··· Source records

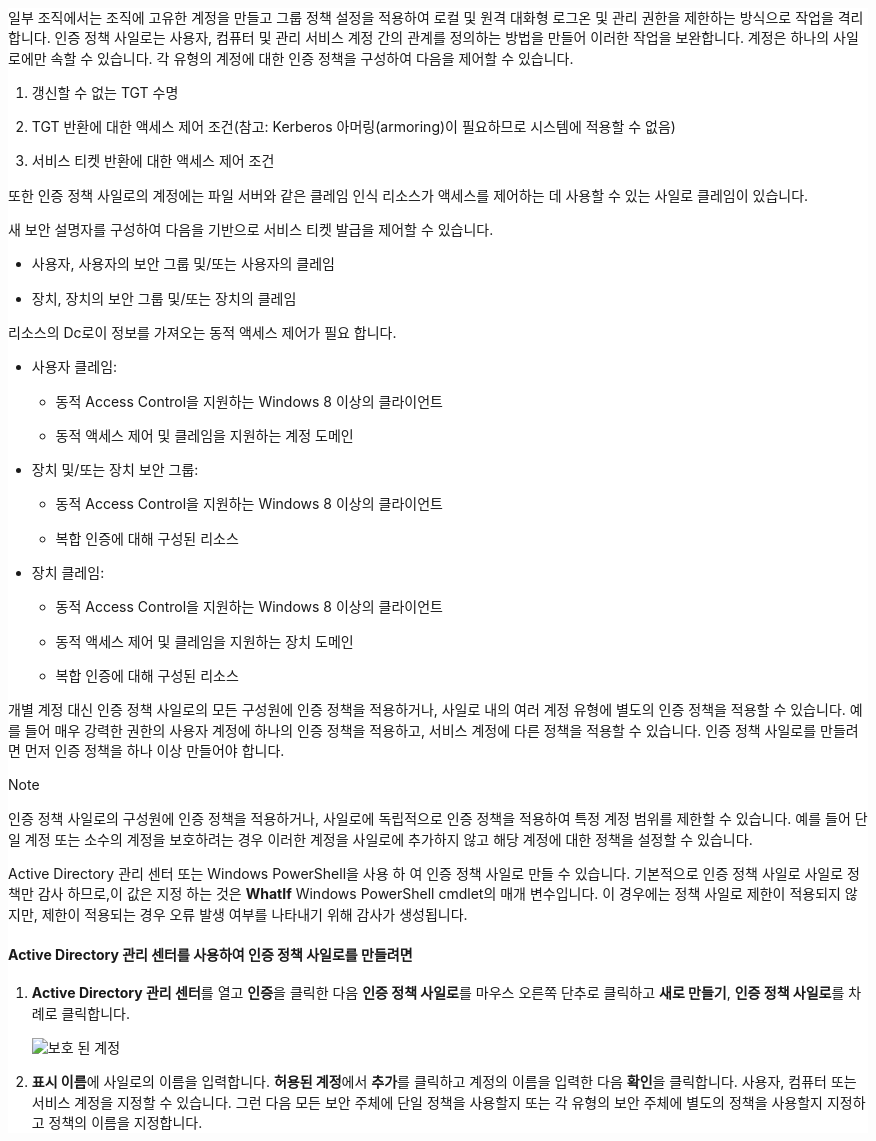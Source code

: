 일부 조직에서는 조직에 고유한 계정을 만들고 그룹 정책 설정을 적용하여 로컬 및 원격 대화형 로그온 및 관리 권한을 제한하는 방식으로 작업을 격리합니다. 인증 정책 사일로는 사용자, 컴퓨터 및 관리 서비스 계정 간의 관계를 정의하는 방법을 만들어 이러한 작업을 보완합니다. 계정은 하나의 사일로에만 속할 수 있습니다. 각 유형의 계정에 대한 인증 정책을 구성하여 다음을 제어할 수 있습니다.  
  
1.  갱신할 수 없는 TGT 수명  
  
2.  TGT 반환에 대한 액세스 제어 조건(참고: Kerberos 아머링(armoring)이 필요하므로 시스템에 적용할 수 없음)  
  
3.  서비스 티켓 반환에 대한 액세스 제어 조건  
  
또한 인증 정책 사일로의 계정에는 파일 서버와 같은 클레임 인식 리소스가 액세스를 제어하는 데 사용할 수 있는 사일로 클레임이 있습니다.  
  
새 보안 설명자를 구성하여 다음을 기반으로 서비스 티켓 발급을 제어할 수 있습니다.  
  
-   사용자, 사용자의 보안 그룹 및/또는 사용자의 클레임  
  
-   장치, 장치의 보안 그룹 및/또는 장치의 클레임  
  
리소스의 Dc로이 정보를 가져오는 동적 액세스 제어가 필요 합니다.  
  
-   사용자 클레임:  
  
    -   동적 Access Control을 지원하는 Windows 8 이상의 클라이언트  
  
    -   동적 액세스 제어 및 클레임을 지원하는 계정 도메인  
  
-   장치 및/또는 장치 보안 그룹:  
  
    -   동적 Access Control을 지원하는 Windows 8 이상의 클라이언트  
  
    -   복합 인증에 대해 구성된 리소스  
  
-   장치 클레임:  
  
    -   동적 Access Control을 지원하는 Windows 8 이상의 클라이언트  
  
    -   동적 액세스 제어 및 클레임을 지원하는 장치 도메인  
  
    -   복합 인증에 대해 구성된 리소스  
  
개별 계정 대신 인증 정책 사일로의 모든 구성원에 인증 정책을 적용하거나, 사일로 내의 여러 계정 유형에 별도의 인증 정책을 적용할 수 있습니다. 예를 들어 매우 강력한 권한의 사용자 계정에 하나의 인증 정책을 적용하고, 서비스 계정에 다른 정책을 적용할 수 있습니다. 인증 정책 사일로를 만들려면 먼저 인증 정책을 하나 이상 만들어야 합니다.  
  
> [!NOTE]  
> 인증 정책 사일로의 구성원에 인증 정책을 적용하거나, 사일로에 독립적으로 인증 정책을 적용하여 특정 계정 범위를 제한할 수 있습니다. 예를 들어 단일 계정 또는 소수의 계정을 보호하려는 경우 이러한 계정을 사일로에 추가하지 않고 해당 계정에 대한 정책을 설정할 수 있습니다.  
  
Active Directory 관리 센터 또는 Windows PowerShell을 사용 하 여 인증 정책 사일로 만들 수 있습니다. 기본적으로 인증 정책 사일로 사일로 정책만 감사 하므로,이 값은 지정 하는 것은 **WhatIf** Windows PowerShell cmdlet의 매개 변수입니다. 이 경우에는 정책 사일로 제한이 적용되지 않지만, 제한이 적용되는 경우 오류 발생 여부를 나타내기 위해 감사가 생성됩니다.  
  
#### <a name="to-create-an-authentication-policy-silo-by-using-active-directory-administrative-center"></a>Active Directory 관리 센터를 사용하여 인증 정책 사일로를 만들려면  
  
1.  **Active Directory 관리 센터**를 열고 **인증**을 클릭한 다음 **인증 정책 사일로**를 마우스 오른쪽 단추로 클릭하고 **새로 만들기**, **인증 정책 사일로**를 차례로 클릭합니다.  
  
    ![보호 된 계정](../media/how-to-configure-protected-accounts/ADDS_ProtectAcct_CreateNewAuthNPolicySilo.gif)  
  
2.  **표시 이름**에 사일로의 이름을 입력합니다. **허용된 계정**에서 **추가**를 클릭하고 계정의 이름을 입력한 다음 **확인**을 클릭합니다. 사용자, 컴퓨터 또는 서비스 계정을 지정할 수 있습니다. 그런 다음 모든 보안 주체에 단일 정책을 사용할지 또는 각 유형의 보안 주체에 별도의 정책을 사용할지 지정하고 정책의 이름을 지정합니다.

······

**Task description**
The lines above that hold the word "적용하거나" should be found and copied out.

**Exercise answer**
개별 계정 대신 인증 정책 사일로의 모든 구성원에 인증 정책을 적용하거나, 사일로 내의 여러 계정 유형에 별도의 인증 정책을 적용할 수 있습니다. 예를 들어 매우 강력한 권한의 사용자 계정에 하나의 인증 정책을 적용하고, 서비스 계정에 다른 정책을 적용할 수 있습니다. 인증 정책 사일로를 만들려면 먼저 인증 정책을 하나 이상 만들어야 합니다.  
> 인증 정책 사일로의 구성원에 인증 정책을 적용하거나, 사일로에 독립적으로 인증 정책을 적용하여 특정 계정 범위를 제한할 수 있습니다. 예를 들어 단일 계정 또는 소수의 계정을 보호하려는 경우 이러한 계정을 사일로에 추가하지 않고 해당 계정에 대한 정책을 설정할 수 있습니다.  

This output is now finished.